I gotta agree with lightweightbaby1, Arnold is my fav. He didn't have the best abs or legs, but I prefer his look to any of the others. Although Frank Zane also had great symetry and shape. 
He never came close to winning an Olympia, but I always admired Francis Benfato, the man was a walking sculpture, more of an artist than an athlete.

----------


## 1981

Ronnie Coleman

----------


## brobraham lincoln

Lee Haney

----------


## Armykid93

Phil Heath

----------


## TruRelign

Cutler hands down

----------


## bobsyouruncle

arnold

----------


## mywaytoBB

Fleex wheeler , phil heath

----------


## Back In Black

> Fleex wheeler , phil heath


Flex Wheeler???????????

----------


## rhoads90

arnold easy

----------


## rhoads90

> for me it will be FRANK ZANE, he is the best


he is my 2nd

----------


## rhoads90

> The 1980 peoples champion, Mike Mentzer.


too big, needs more lean

----------


## rhoads90

> Zane and Sergio


zane...but not sergio

----------


## jks1

Not Olympia winners (they placed 2nd to the winner) but my 2 all time favourite physiques are Serge Nubret. who to me represents bodybuilding perfection and is a constant inspiration (2nd to Arnold in '75)
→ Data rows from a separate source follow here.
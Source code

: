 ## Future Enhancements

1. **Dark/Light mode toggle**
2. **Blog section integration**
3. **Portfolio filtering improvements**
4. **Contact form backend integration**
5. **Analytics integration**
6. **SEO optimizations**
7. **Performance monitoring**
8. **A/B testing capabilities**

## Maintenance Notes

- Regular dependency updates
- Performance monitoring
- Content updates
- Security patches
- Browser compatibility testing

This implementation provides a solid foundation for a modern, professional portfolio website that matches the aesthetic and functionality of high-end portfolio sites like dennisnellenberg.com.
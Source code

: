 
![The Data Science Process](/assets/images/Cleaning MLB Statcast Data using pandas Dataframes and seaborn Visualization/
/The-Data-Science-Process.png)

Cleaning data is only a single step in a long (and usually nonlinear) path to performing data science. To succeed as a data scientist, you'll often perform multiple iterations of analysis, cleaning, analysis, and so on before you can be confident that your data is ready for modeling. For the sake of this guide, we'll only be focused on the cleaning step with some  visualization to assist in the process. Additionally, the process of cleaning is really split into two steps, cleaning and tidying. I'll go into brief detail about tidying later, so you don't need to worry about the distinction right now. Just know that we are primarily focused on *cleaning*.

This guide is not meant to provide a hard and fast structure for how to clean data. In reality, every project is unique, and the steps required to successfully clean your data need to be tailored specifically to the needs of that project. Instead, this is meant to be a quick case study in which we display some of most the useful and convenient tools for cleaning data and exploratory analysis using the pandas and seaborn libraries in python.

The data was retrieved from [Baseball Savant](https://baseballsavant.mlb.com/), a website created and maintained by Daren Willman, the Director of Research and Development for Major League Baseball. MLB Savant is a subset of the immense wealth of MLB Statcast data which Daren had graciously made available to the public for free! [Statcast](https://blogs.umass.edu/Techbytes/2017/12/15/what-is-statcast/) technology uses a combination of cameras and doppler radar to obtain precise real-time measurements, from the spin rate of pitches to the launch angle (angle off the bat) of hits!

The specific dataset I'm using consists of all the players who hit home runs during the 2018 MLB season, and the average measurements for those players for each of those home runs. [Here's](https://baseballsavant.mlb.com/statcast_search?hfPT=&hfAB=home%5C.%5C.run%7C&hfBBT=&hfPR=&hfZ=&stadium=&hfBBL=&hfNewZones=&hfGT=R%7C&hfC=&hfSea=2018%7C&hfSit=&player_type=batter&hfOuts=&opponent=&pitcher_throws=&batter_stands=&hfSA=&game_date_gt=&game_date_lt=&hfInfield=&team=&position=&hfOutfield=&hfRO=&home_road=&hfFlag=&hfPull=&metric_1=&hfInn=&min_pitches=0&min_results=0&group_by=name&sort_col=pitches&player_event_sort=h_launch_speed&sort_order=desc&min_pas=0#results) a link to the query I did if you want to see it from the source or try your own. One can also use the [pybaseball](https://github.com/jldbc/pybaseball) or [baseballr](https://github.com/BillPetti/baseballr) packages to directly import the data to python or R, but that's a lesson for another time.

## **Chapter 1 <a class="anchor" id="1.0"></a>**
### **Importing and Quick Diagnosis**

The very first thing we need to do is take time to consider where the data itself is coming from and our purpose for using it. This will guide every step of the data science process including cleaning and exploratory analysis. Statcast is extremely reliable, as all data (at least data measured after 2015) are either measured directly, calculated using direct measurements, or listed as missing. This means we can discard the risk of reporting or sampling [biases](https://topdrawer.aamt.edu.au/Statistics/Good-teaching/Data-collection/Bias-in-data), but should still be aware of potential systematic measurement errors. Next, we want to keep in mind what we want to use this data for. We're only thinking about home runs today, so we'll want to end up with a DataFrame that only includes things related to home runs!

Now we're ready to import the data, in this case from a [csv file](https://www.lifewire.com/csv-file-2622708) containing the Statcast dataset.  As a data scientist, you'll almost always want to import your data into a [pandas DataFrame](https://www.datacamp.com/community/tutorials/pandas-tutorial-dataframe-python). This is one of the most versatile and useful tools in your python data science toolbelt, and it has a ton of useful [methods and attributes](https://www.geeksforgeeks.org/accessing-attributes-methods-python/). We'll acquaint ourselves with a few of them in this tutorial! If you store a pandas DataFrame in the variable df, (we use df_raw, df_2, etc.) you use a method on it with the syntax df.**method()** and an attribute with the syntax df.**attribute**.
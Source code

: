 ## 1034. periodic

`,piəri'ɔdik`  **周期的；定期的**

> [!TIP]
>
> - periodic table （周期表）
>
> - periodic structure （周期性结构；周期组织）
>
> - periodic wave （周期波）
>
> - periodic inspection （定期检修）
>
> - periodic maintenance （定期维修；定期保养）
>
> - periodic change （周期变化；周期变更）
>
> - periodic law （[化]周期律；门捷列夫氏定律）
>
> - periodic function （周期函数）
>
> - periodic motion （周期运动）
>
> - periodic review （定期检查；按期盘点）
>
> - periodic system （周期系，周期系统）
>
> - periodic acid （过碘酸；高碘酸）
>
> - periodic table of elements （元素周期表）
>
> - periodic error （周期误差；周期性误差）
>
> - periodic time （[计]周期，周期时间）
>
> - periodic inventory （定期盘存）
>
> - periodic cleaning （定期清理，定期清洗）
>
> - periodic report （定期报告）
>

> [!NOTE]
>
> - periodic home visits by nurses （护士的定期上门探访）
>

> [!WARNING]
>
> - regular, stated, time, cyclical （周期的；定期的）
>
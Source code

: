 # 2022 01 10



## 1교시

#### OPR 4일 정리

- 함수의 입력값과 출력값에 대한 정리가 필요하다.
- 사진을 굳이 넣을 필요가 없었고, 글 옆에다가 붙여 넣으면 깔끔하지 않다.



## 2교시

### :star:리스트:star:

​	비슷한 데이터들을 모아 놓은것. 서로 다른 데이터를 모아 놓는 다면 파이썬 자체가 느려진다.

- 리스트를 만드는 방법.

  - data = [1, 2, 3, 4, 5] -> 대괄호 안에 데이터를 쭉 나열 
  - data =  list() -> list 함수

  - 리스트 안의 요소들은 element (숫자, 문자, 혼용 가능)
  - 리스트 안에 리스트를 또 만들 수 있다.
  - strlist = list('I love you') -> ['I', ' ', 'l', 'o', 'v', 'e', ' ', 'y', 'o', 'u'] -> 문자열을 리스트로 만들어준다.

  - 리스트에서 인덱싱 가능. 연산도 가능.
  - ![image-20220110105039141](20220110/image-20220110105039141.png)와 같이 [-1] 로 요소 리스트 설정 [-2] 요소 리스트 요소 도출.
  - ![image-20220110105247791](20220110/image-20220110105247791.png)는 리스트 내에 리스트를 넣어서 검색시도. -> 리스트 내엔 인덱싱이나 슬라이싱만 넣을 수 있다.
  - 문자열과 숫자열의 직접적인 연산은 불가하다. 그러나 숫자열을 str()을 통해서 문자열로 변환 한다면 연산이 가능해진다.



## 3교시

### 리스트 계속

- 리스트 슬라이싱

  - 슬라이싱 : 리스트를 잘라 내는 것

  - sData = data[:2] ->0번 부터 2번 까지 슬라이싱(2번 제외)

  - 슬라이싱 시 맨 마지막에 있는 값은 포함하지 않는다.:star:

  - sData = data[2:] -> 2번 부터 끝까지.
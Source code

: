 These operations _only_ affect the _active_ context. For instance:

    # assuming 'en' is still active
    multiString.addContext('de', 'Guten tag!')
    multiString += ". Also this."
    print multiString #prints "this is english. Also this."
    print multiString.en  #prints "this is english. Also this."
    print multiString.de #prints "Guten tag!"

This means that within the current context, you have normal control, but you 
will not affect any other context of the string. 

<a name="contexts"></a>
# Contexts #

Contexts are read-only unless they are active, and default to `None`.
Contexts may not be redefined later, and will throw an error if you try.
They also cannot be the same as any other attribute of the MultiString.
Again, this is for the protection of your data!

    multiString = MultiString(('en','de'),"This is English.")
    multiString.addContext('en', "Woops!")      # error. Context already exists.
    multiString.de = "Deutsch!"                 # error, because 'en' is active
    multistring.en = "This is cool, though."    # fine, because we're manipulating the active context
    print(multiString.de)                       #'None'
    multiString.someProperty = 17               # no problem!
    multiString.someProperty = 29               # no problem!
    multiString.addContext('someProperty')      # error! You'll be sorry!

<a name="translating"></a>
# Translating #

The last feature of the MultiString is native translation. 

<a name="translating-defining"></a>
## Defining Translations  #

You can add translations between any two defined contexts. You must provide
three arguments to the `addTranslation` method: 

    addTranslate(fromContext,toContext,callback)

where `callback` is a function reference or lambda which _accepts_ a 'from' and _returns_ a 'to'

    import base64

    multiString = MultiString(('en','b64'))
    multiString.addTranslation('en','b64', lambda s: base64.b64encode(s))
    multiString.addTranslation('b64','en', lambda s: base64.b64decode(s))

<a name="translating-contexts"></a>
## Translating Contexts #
and Al Beckles who looked phenomenal in '85, and placed 2nd to Haney, the photos online from '85 are of poor quality and really dont do al justice, but if you've seen the DVD footage from the '85 contest he simply looked awesome and his muscles seemed to burst out of his skin every time he hit a pose, even more amazing considering his advanced age

this is an inspiring photo of Beckles, nevertheless, and those arms are SICK !!!

----------


## CaptainGoose

Arnold and Frank Zane

----------


## NACH3

I'd say Franco and Arnold & Mentzer... The freak DY!

----------


## Bio-Active

I have always liked Dexter

----------


## MrFreshmaker

Dorian Yates all the way!

----------


## Ashop

> for me it will be FRANK ZANE, he is the best


OLD post but it lives again  :Smilie:  I too am a huge FRANK ZANE fan!

----------


## johnlawley

thats great

----------